PROBLEM TO WORK ON:
Among the entries below, find the lines holding "title" and copy them.

************

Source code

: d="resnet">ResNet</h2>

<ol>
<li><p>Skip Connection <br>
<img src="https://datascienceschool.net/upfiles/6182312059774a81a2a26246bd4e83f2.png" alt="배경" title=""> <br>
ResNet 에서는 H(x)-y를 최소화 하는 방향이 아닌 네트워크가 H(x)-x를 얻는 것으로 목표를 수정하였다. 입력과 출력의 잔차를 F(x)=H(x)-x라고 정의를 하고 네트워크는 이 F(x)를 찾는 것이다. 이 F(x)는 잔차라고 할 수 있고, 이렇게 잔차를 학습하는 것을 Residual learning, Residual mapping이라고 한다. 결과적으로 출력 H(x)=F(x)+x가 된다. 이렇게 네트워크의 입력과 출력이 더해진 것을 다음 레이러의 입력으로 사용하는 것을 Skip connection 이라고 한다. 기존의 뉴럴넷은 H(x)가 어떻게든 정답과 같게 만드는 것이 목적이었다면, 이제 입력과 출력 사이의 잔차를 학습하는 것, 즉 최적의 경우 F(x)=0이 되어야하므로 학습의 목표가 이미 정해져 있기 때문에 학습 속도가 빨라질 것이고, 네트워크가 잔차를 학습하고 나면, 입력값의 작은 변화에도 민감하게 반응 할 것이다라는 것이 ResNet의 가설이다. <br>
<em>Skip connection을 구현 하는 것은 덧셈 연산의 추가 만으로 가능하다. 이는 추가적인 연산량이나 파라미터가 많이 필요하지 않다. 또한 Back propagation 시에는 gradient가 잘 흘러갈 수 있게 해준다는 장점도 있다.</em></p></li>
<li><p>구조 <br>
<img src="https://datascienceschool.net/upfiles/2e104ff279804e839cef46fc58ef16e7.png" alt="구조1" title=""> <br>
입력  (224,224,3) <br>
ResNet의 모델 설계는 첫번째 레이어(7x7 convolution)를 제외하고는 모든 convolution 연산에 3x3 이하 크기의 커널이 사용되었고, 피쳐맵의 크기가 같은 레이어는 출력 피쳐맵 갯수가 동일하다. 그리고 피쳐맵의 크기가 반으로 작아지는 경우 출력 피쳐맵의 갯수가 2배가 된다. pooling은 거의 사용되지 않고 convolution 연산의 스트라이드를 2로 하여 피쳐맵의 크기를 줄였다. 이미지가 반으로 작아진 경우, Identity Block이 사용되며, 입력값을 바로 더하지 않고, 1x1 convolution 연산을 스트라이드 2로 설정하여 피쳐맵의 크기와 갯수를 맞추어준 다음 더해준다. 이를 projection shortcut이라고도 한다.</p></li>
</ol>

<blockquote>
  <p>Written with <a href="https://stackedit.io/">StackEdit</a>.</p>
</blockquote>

************

SOLUTION:
<img src="https://datascienceschool.net/upfiles/6182312059774a81a2a26246bd4e83f2.png" alt="배경" title=""> <br>
<img src="https://datascienceschool.net/upfiles/2e104ff279804e839cef46fc58ef16e7.png" alt="구조1" title=""> <br>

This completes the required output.